Your task: Report each line of the entries below that has the word "object" in it.

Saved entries
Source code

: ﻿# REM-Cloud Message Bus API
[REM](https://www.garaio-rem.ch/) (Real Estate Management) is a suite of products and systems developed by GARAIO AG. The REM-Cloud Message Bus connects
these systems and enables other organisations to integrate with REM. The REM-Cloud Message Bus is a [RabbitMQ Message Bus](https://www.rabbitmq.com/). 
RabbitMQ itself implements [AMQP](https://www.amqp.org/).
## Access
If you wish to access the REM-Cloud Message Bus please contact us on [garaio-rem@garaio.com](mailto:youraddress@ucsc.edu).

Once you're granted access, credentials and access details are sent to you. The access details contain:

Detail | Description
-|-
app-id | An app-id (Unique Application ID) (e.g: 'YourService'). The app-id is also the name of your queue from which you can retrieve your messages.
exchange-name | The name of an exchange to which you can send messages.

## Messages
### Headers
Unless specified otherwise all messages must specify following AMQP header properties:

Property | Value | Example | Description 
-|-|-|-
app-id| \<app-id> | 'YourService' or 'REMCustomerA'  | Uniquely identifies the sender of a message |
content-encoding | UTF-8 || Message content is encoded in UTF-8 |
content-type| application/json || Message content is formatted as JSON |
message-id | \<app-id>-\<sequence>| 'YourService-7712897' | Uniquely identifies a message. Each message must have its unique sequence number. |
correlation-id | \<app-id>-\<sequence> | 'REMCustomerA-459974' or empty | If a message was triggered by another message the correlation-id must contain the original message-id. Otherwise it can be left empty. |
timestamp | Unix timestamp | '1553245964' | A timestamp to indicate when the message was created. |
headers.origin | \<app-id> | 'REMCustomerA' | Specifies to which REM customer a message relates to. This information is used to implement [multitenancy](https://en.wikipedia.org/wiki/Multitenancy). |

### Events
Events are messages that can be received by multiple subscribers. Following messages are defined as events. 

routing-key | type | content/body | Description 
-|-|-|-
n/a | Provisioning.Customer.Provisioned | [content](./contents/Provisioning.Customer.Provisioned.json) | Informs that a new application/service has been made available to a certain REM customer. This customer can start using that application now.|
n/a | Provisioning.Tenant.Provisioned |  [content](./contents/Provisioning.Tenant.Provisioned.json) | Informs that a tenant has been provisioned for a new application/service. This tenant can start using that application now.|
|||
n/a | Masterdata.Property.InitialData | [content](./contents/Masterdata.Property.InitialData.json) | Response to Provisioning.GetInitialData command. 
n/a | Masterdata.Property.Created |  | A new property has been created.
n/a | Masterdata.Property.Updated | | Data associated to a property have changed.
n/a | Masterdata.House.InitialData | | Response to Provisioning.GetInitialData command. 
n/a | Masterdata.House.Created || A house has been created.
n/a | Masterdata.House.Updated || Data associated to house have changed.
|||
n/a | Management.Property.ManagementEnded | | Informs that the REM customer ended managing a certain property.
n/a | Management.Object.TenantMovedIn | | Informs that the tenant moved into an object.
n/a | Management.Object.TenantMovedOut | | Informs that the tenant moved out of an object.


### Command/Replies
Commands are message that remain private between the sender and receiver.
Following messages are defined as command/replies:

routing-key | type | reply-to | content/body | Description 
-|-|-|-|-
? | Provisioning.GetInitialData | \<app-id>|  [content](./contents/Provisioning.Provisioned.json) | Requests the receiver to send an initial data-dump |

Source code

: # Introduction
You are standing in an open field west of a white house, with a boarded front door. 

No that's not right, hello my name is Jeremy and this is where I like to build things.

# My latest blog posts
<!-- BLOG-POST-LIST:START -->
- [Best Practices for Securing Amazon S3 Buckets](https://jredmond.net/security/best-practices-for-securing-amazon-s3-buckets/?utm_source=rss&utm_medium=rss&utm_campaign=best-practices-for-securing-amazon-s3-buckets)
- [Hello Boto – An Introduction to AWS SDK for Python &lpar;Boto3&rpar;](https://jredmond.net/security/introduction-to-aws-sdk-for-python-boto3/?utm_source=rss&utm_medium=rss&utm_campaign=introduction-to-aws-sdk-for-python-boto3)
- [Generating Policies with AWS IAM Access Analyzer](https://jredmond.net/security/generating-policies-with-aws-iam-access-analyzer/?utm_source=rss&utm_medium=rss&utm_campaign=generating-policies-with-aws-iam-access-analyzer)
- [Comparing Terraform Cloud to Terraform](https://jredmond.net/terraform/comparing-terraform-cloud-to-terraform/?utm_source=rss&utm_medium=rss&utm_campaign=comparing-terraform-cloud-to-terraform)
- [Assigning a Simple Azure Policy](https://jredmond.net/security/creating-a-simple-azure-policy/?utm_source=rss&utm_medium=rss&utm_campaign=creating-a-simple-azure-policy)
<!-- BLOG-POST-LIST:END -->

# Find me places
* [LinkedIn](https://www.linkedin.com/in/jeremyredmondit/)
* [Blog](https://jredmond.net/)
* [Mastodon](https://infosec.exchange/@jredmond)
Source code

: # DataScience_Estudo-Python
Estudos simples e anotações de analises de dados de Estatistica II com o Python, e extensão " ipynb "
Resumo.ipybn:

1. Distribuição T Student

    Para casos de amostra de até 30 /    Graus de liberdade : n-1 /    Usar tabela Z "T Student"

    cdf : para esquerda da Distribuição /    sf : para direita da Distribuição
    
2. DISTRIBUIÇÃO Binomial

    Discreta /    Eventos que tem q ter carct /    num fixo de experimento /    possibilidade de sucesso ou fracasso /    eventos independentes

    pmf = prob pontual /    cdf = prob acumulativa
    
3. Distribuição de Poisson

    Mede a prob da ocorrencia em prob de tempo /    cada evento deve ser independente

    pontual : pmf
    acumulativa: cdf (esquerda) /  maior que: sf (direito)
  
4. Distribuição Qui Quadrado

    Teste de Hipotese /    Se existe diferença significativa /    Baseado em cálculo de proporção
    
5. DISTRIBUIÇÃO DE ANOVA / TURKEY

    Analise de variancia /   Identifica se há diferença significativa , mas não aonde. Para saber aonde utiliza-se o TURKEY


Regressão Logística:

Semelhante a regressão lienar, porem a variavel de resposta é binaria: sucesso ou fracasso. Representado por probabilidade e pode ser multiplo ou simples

Expected output:
n/a | Management.Object.TenantMovedIn | | Informs that the tenant moved into an object.
n/a | Management.Object.TenantMovedOut | | Informs that the tenant moved out of an object.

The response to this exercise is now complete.